Here, you will see a list of pre-defined guardrails, along with a short description of the guardrail. These preconfigured rules are meant to be a starting point for your guardrail configuration.

Click on the Details button to review and modify any preconfigured rule before deploying it to your project. Each guardrail suggestion comes with comments explaining its functionality.

New Guardrail

Deploying Your Guardrail

All changes made in Explorer are automatically deployed to your Gateway instance, enabling you to deploy new guardrails and security policies within seconds.

This means, that even though your agentic system may be running in a slow-to-update production environment, you can quickly respond to new security threats and update your guardrails to your liking, without having to manually update your agent system or re-deploy.

It also enables quick experimentation with new guardrails, without having to worry about the underlying infrastructure. Gateway will automatically pull the latest guardrail configuration from Explorer once a new version is deployed, updating your agent's behavior in real time.

Inspecting Guardrail Failures

Lastly, to inspect guardrail failures in detail, navigate to the Traces tab in your Explorer project.

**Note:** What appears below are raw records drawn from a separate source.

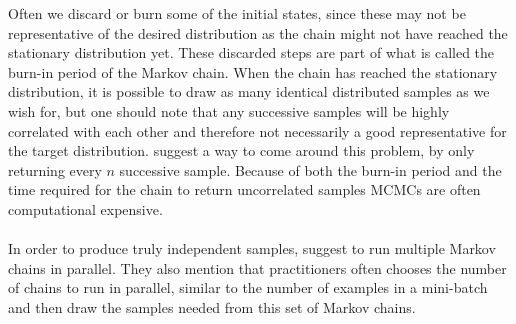 Often we discard or burn some of the initial states, since these may not be representative of the desired distribution as the chain might not have reached the stationary distribution yet. These discarded steps are part of what is called the  burn-in period of the Markov chain. When the chain has reached the stationary distribution, it is possible to draw as many identical distributed samples as we wish for, but one should note that any successive samples will be highly correlated with each other and therefore not necessarily a good representative for the target distribution. \cite{Goodfellow-et-al-2016} suggest a way to come around this problem, by only returning every $n$ successive sample. Because of both the burn-in period and the time required for the chain to return uncorrelated samples MCMCs are often computational expensive. \\
\\
In order to produce truly independent samples, \cite{Goodfellow-et-al-2016} suggest to run multiple Markov chains in parallel. They also mention that practitioners often chooses the number of chains to run in parallel, similar to the number of examples in a mini-batch and then draw the samples needed from this set of Markov chains. 


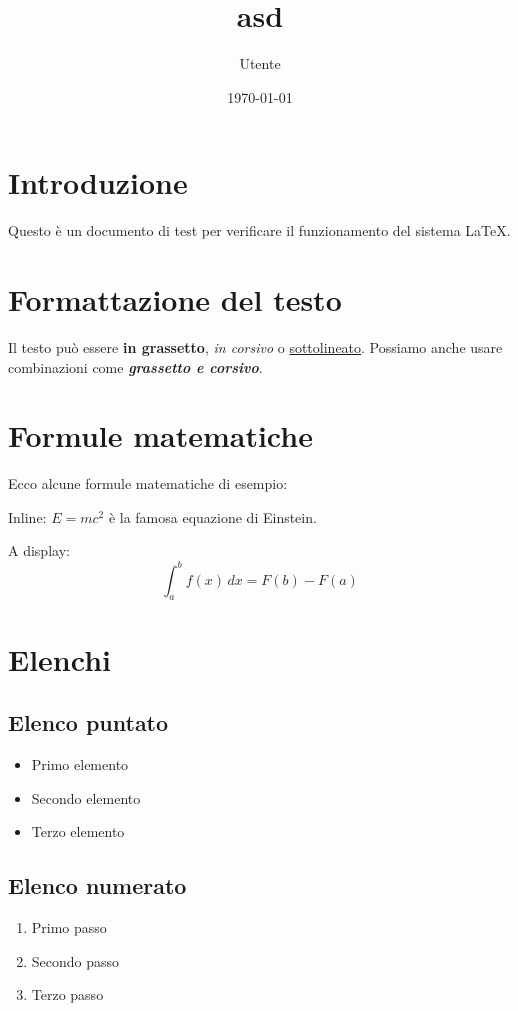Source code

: \documentclass[12pt,a4paper]{article}
\title{asd}
\author{Utente}
\date{\today}
\begin{document}
\maketitle

\section{Introduzione}
Questo è un documento di test per verificare il funzionamento del sistema LaTeX.

\section{Formattazione del testo}
Il testo può essere \textbf{in grassetto}, \textit{in corsivo} o \underline{sottolineato}.
Possiamo anche usare combinazioni come \textit{\textbf{grassetto e corsivo}}.

\section{Formule matematiche}
Ecco alcune formule matematiche di esempio:

Inline: $E=mc^2$ è la famosa equazione di Einstein.

A display:
\begin{equation}
    \int_{a}^{b} f(x) \, dx = F(b) - F(a)
\end{equation}

\section{Elenchi}

\subsection{Elenco puntato}
\begin{itemize}
    \item Primo elemento
    \item Secondo elemento
    \item Terzo elemento
\end{itemize}

\subsection{Elenco numerato}
\begin{enumerate}
    \item Primo passo
    \item Secondo passo
    \item Terzo passo
\end{enumerate}
\end{document}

Newly pushed traces with Guardrail violations will be automatically annotated with Guardrail violation annotations, highlighting the exact range and location of the guardrail violation in the agent trace.

New Guardrail — Guardrails precisely highlights the location and cause for guardrail violations in the agent trace, allowing users to exactly pinpoint the cause of the violation.

As you can see, the guardrail violation is highlighted in the trace down to the violating character range. Given this information, you can easily inspect and refine your guardrailing rules, to precisely match and constrain the behavior of your agentic system.

Further, the shown user annotation view, allows you to comment and collaboratively discuss the guardrail violation with your team, allowing for a collaborative debugging experience, including revisions over time and a full history of past guardrailing behavior.